The block layout has its own dedicated post; for the minimum loop you just need to know that an SSTable is sorted, immutable, and has a sparse index so a point lookup is one binary search plus one block read.

What the read path looks like

sequenceDiagram
    participant C as Client
    participant K as KV
    participant MT as Active MemTable
    participant L as LSM (levels)
    C->>K: Get(key)
    K->>MT: Lookup
    alt found
        MT-->>C: value
    else miss
        K->>L: Lookup (newest level first)
        L->>L: bloom filter
        L->>L: block index → block read
        L-->>C: value or NotFound
    end

Newer always wins because we walk from MemTable → L0 → L1 → … → Ln, and within each SSTable the sequence number breaks ties.

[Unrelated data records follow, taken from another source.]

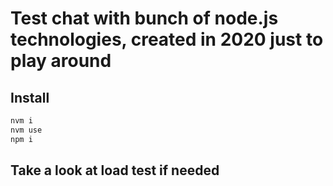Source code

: # Test chat with bunch of node.js technologies, created in 2020 just to play around

## Install


```bash
nvm i
nvm use
npm i

```

## Take a look at load test if needed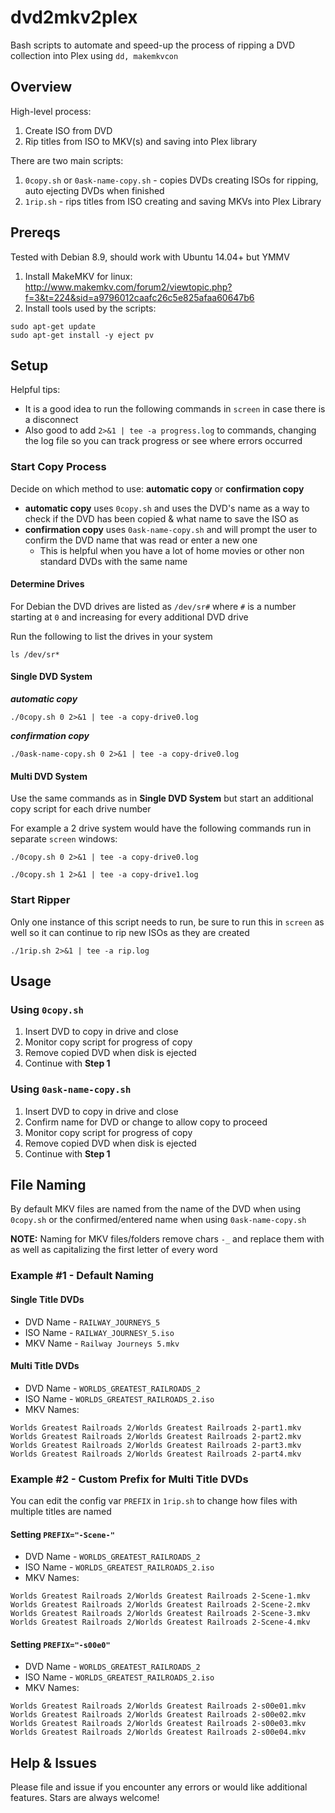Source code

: # dvd2mkv2plex

Bash scripts to automate and speed-up the process of ripping a DVD collection into Plex using `dd, makemkvcon`

## Overview

High-level process:

1. Create ISO from DVD
2. Rip titles from ISO to MKV(s) and saving into Plex library

There are two main scripts:

1. `0copy.sh` or `0ask-name-copy.sh` - copies DVDs creating ISOs for ripping, auto ejecting DVDs when finished
2. `1rip.sh` - rips titles from ISO creating and saving MKVs into Plex Library

## Prereqs

Tested with Debian 8.9, should work with Ubuntu 14.04+ but YMMV

1. Install MakeMKV for linux: http://www.makemkv.com/forum2/viewtopic.php?f=3&t=224&sid=a9796012caafc26c5e825afaa60647b6
2. Install tools used by the scripts:
```
sudo apt-get update
sudo apt-get install -y eject pv
```

## Setup

Helpful tips:
* It is a good idea to run the following commands in `screen` in case there is a disconnect
* Also good to add `2>&1 | tee -a progress.log` to commands, changing the log file so you can track progress or see where errors occurred

### Start Copy Process

Decide on which method to use: **automatic copy** or **confirmation copy** 

* **automatic copy** uses `0copy.sh` and uses the DVD's name as a way to check if the DVD has been copied & what name to save the ISO as
* **confirmation copy** uses `0ask-name-copy.sh` and will prompt the user to confirm the DVD name that was read or enter a new one
  * This is helpful when you have a lot of home movies or other non standard DVDs with the same name

#### Determine Drives

For Debian the DVD drives are listed as `/dev/sr#` where `#` is a number starting at `0` and increasing for every additional DVD drive

Run the following to list the drives in your system

```
ls /dev/sr*
```

#### Single DVD System

***automatic copy***
```
./0copy.sh 0 2>&1 | tee -a copy-drive0.log
```

***confirmation copy***
```
./0ask-name-copy.sh 0 2>&1 | tee -a copy-drive0.log
```

#### Multi DVD System

Use the same commands as in **Single DVD System** but start an additional copy script for each drive number

For example a 2 drive system would have the following commands run in separate `screen` windows:

```
./0copy.sh 0 2>&1 | tee -a copy-drive0.log

./0copy.sh 1 2>&1 | tee -a copy-drive1.log
```

### Start Ripper

Only one instance of this script needs to run, be sure to run this in `screen` as well so it can continue to rip new ISOs as they are created

```
./1rip.sh 2>&1 | tee -a rip.log
```

## Usage

### Using `0copy.sh`

1. Insert DVD to copy in drive and close
2. Monitor copy script for progress of copy
3. Remove copied DVD when disk is ejected
4. Continue with **Step 1**

### Using `0ask-name-copy.sh`

1. Insert DVD to copy in drive and close
2. Confirm name for DVD or change to allow copy to proceed
3. Monitor copy script for progress of copy
4. Remove copied DVD when disk is ejected 
5. Continue with **Step 1**

## File Naming

By default MKV files are named from the name of the DVD when using `0copy.sh` or the confirmed/entered name when using `0ask-name-copy.sh` 

**NOTE:** Naming for MKV files/folders remove chars `-_` and replace them with ` ` as well as capitalizing the first letter of every word

### Example #1 - Default Naming

#### Single Title DVDs

* DVD Name - `RAILWAY_JOURNEYS_5`
* ISO Name - `RAILWAY_JOURNESY_5.iso`
* MKV Name - `Railway Journeys 5.mkv`

#### Multi Title DVDs

* DVD Name - `WORLDS_GREATEST_RAILROADS_2`
* ISO Name - `WORLDS_GREATEST_RAILROADS_2.iso`
* MKV Names:
```
Worlds Greatest Railroads 2/Worlds Greatest Railroads 2-part1.mkv
Worlds Greatest Railroads 2/Worlds Greatest Railroads 2-part2.mkv
Worlds Greatest Railroads 2/Worlds Greatest Railroads 2-part3.mkv
Worlds Greatest Railroads 2/Worlds Greatest Railroads 2-part4.mkv
```

### Example #2 - Custom Prefix for Multi Title DVDs

You can edit the config var `PREFIX` in `1rip.sh` to change how files with multiple titles are named

#### Setting `PREFIX="-Scene-"`

* DVD Name - `WORLDS_GREATEST_RAILROADS_2`
* ISO Name - `WORLDS_GREATEST_RAILROADS_2.iso`
* MKV Names:
```
Worlds Greatest Railroads 2/Worlds Greatest Railroads 2-Scene-1.mkv
Worlds Greatest Railroads 2/Worlds Greatest Railroads 2-Scene-2.mkv
Worlds Greatest Railroads 2/Worlds Greatest Railroads 2-Scene-3.mkv
Worlds Greatest Railroads 2/Worlds Greatest Railroads 2-Scene-4.mkv
```

#### Setting `PREFIX="-s00e0"`

* DVD Name - `WORLDS_GREATEST_RAILROADS_2`
* ISO Name - `WORLDS_GREATEST_RAILROADS_2.iso`
* MKV Names:
```
Worlds Greatest Railroads 2/Worlds Greatest Railroads 2-s00e01.mkv
Worlds Greatest Railroads 2/Worlds Greatest Railroads 2-s00e02.mkv
Worlds Greatest Railroads 2/Worlds Greatest Railroads 2-s00e03.mkv
Worlds Greatest Railroads 2/Worlds Greatest Railroads 2-s00e04.mkv
```

## Help & Issues

Please file and issue if you encounter any errors or would like additional features. Stars are always welcome!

What you do not need on day one

Things MiniKV grew later, none of which the minimum loop needs:

  • A MANIFEST log — you can rebuild the live SSTable set from a directory scan until you care about atomic flush commits.
  • A block cache — first build it correct, then measure, then cache.
  • Compaction strategies — a single “merge L0 when it has K files” rule gets you running.
  • Snapshots, transactions, TTL, replication — all bolt onto the loop above without changing it.

Verifying the invariant

The one test that matters more than all the others is the crash test: write something, ack it, kill the process with SIGKILL, restart, read it back. MiniKV’s version of that test lives in tests/faultinject_test.go and is the subject of its own post. If that test passes, your WAL works. If it doesn’t, nothing else matters.